Russian President Vladimir Putin has criticised the US strategy in Syria and called for a coordinated regional effort in support of president Bashar al-Assad in the run-up to his much-awaited address at the UN general assembly.
Russia has recently boosted its military support to Damascus, its long-time and only ally in the region, but Putin, who is also due to hold talks with US President Barack Obama after speaking in New York, said he doesn't plan to put combat troops on the ground at the moment.
"Russia will not participate in any troop operations in the territory of Syria or in any other states. Well, at least we don't plan on it right now," he said in an interview with CBS television. "But we are considering intensifying our work with both President Assad and with our partners in other countries".
Putin said that the Islamic State (Isis) group could be successfully fought only by supporting the Assad regime. "There is no other solution to the Syrian crisis than strengthening the effective government structures and rendering them help in fighting terrorists. But, at the same time, urging them to engage in positive dialogue with the rational opposition and conduct reform."

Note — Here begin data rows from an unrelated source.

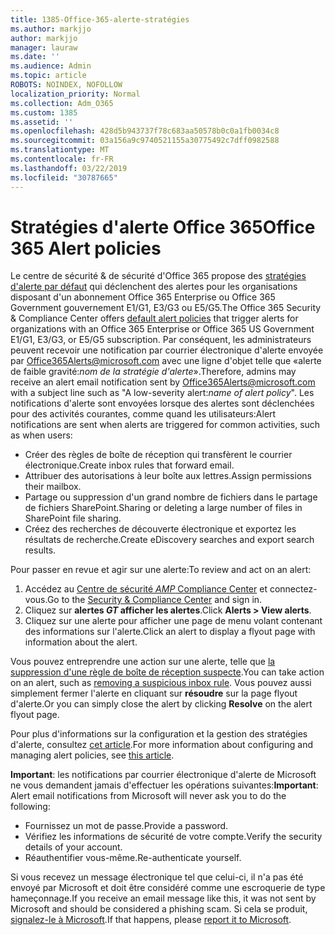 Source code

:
 ```yaml
---
title: 1385-Office-365-alerte-stratégies
ms.author: markjjo
author: markjjo
manager: lauraw
ms.date: ''
ms.audience: Admin
ms.topic: article
ROBOTS: NOINDEX, NOFOLLOW
localization_priority: Normal
ms.collection: Adm_O365
ms.custom: 1385
ms.assetid: ''
ms.openlocfilehash: 428d5b943737f78c683aa50578b0c0a1fb0034c8
ms.sourcegitcommit: 03a156a9c9740521155a30775492c7dff0982588
ms.translationtype: MT
ms.contentlocale: fr-FR
ms.lasthandoff: 03/22/2019
ms.locfileid: "30787665"
---
```

# <a name="office-365-alert-policies"></a><span data-ttu-id="a8b58-102">Stratégies d'alerte Office 365</span><span class="sxs-lookup"><span data-stu-id="a8b58-102">Office 365 Alert policies</span></span>

<span data-ttu-id="a8b58-103">Le centre de sécurité & de sécurité d'Office 365 propose des [stratégies d'alerte par défaut](https://docs.microsoft.com/office365/securitycompliance/alert-policies#default-alert-policies) qui déclenchent des alertes pour les organisations disposant d'un abonnement Office 365 Enterprise ou Office 365 Government gouvernement E1/G1, E3/G3 ou E5/G5.</span><span class="sxs-lookup"><span data-stu-id="a8b58-103">The Office 365 Security & Compliance Center offers [default alert policies](https://docs.microsoft.com/office365/securitycompliance/alert-policies#default-alert-policies) that trigger alerts for organizations with an Office 365 Enterprise or Office 365 US Government E1/G1, E3/G3, or E5/G5 subscription.</span></span> <span data-ttu-id="a8b58-104">Par conséquent, les administrateurs peuvent recevoir une notification par courrier électronique d'alerte envoyée par Office365Alerts@microsoft.com avec une ligne d'objet telle que «alerte de faible gravité:*nom de la stratégie d'alerte*».</span><span class="sxs-lookup"><span data-stu-id="a8b58-104">Therefore, admins may receive an alert email notification sent by Office365Alerts@microsoft.com with a subject line such as "A low-severity alert:*name of alert policy*".</span></span> <span data-ttu-id="a8b58-105">Les notifications d'alerte sont envoyées lorsque des alertes sont déclenchées pour des activités courantes, comme quand les utilisateurs:</span><span class="sxs-lookup"><span data-stu-id="a8b58-105">Alert notifications are sent when alerts are triggered for common activities, such as when users:</span></span>

- <span data-ttu-id="a8b58-106">Créer des règles de boîte de réception qui transfèrent le courrier électronique.</span><span class="sxs-lookup"><span data-stu-id="a8b58-106">Create inbox rules that forward email.</span></span>
- <span data-ttu-id="a8b58-107">Attribuer des autorisations à leur boîte aux lettres.</span><span class="sxs-lookup"><span data-stu-id="a8b58-107">Assign permissions their mailbox.</span></span>
- <span data-ttu-id="a8b58-108">Partage ou suppression d'un grand nombre de fichiers dans le partage de fichiers SharePoint.</span><span class="sxs-lookup"><span data-stu-id="a8b58-108">Sharing or deleting a large number of files in SharePoint file sharing.</span></span>
- <span data-ttu-id="a8b58-109">Créez des recherches de découverte électronique et exportez les résultats de recherche.</span><span class="sxs-lookup"><span data-stu-id="a8b58-109">Create eDiscovery searches and export search results.</span></span>
 
<span data-ttu-id="a8b58-110">Pour passer en revue et agir sur une alerte:</span><span class="sxs-lookup"><span data-stu-id="a8b58-110">To review and act on an alert:</span></span>

1. <span data-ttu-id="a8b58-111">Accédez au [Centre de sécurité _AMP_ Compliance Center](https://protection.office.com) et connectez-vous.</span><span class="sxs-lookup"><span data-stu-id="a8b58-111">Go to the [Security & Compliance Center](https://protection.office.com) and sign in.</span></span>
2. <span data-ttu-id="a8b58-112">Cliquez sur **alertes _GT_ afficher les alertes**.</span><span class="sxs-lookup"><span data-stu-id="a8b58-112">Click **Alerts > View alerts**.</span></span>
3. <span data-ttu-id="a8b58-113">Cliquez sur une alerte pour afficher une page de menu volant contenant des informations sur l'alerte.</span><span class="sxs-lookup"><span data-stu-id="a8b58-113">Click an alert to display a flyout page with information about the alert.</span></span>

<span data-ttu-id="a8b58-114">Vous pouvez entreprendre une action sur une alerte, telle que [la suppression d'une règle de boîte de réception suspecte](https://docs.microsoft.com/office365/securitycompliance/responding-to-a-compromised-email-account).</span><span class="sxs-lookup"><span data-stu-id="a8b58-114">You can take action on an alert, such as [removing a suspicious inbox rule](https://docs.microsoft.com/office365/securitycompliance/responding-to-a-compromised-email-account).</span></span> <span data-ttu-id="a8b58-115">Vous pouvez aussi simplement fermer l'alerte en cliquant sur **résoudre** sur la page flyout d'alerte.</span><span class="sxs-lookup"><span data-stu-id="a8b58-115">Or you can simply close the alert by clicking **Resolve** on the alert flyout page.</span></span>

<span data-ttu-id="a8b58-116">Pour plus d'informations sur la configuration et la gestion des stratégies d'alerte, consultez [cet article](https://docs.microsoft.com/office365/securitycompliance/alert-policies).</span><span class="sxs-lookup"><span data-stu-id="a8b58-116">For more information about configuring and managing alert policies, see  [this article](https://docs.microsoft.com/office365/securitycompliance/alert-policies).</span></span>

<span data-ttu-id="a8b58-117">**Important**: les notifications par courrier électronique d'alerte de Microsoft ne vous demandent jamais d'effectuer les opérations suivantes:</span><span class="sxs-lookup"><span data-stu-id="a8b58-117">**Important**: Alert email notifications from Microsoft will never ask you to do the following:</span></span>

- <span data-ttu-id="a8b58-118">Fournissez un mot de passe.</span><span class="sxs-lookup"><span data-stu-id="a8b58-118">Provide a password.</span></span>
- <span data-ttu-id="a8b58-119">Vérifiez les informations de sécurité de votre compte.</span><span class="sxs-lookup"><span data-stu-id="a8b58-119">Verify the security details of your account.</span></span>
- <span data-ttu-id="a8b58-120">Réauthentifier vous-même.</span><span class="sxs-lookup"><span data-stu-id="a8b58-120">Re-authenticate yourself.</span></span>

<span data-ttu-id="a8b58-121">Si vous recevez un message électronique tel que celui-ci, il n'a pas été envoyé par Microsoft et doit être considéré comme une escroquerie de type hameçonnage.</span><span class="sxs-lookup"><span data-stu-id="a8b58-121">If you receive an email message like this, it was not sent by Microsoft and should be considered a phishing scam.</span></span> <span data-ttu-id="a8b58-122">Si cela se produit, [signalez-le à Microsoft](https://docs.microsoft.com/office365/SecurityCompliance/report-junk-email-and-phishing-scams-in-outlook-on-the-web-eop).</span><span class="sxs-lookup"><span data-stu-id="a8b58-122">If that happens, please [report it to Microsoft](https://docs.microsoft.com/office365/SecurityCompliance/report-junk-email-and-phishing-scams-in-outlook-on-the-web-eop).</span></span>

He also took a jab at the Obama administration's so far fruitless effort to create an effective moderate rebel force loyal to Washington. A programme to train more than 5,000 fighters was recently described as "an abject failure" by US senator John McCain after the first group of recruits to enter Syrian territory quickly disbanded.
"It turns out that just 60 were properly trained, only four or five with weapons are fighting, while the rest of them simply took the American weapons and ran over to join Isis," Putin said. He went on to say that regime forces were the only legitimate army in Syria and supporting "illegal structures" such as other rebel groups was a breach of international law and the UN charter.
Meanwhile French fighter jets carried out their first air strikes against IS in Syria as part of a US-led coalition. Washington and its allies have long argued that Assad has to step down for a solution to the crisis to be workable. Regime forces have been accused of widespread atrocities against the population, something that Putin has dismissed as "propaganda".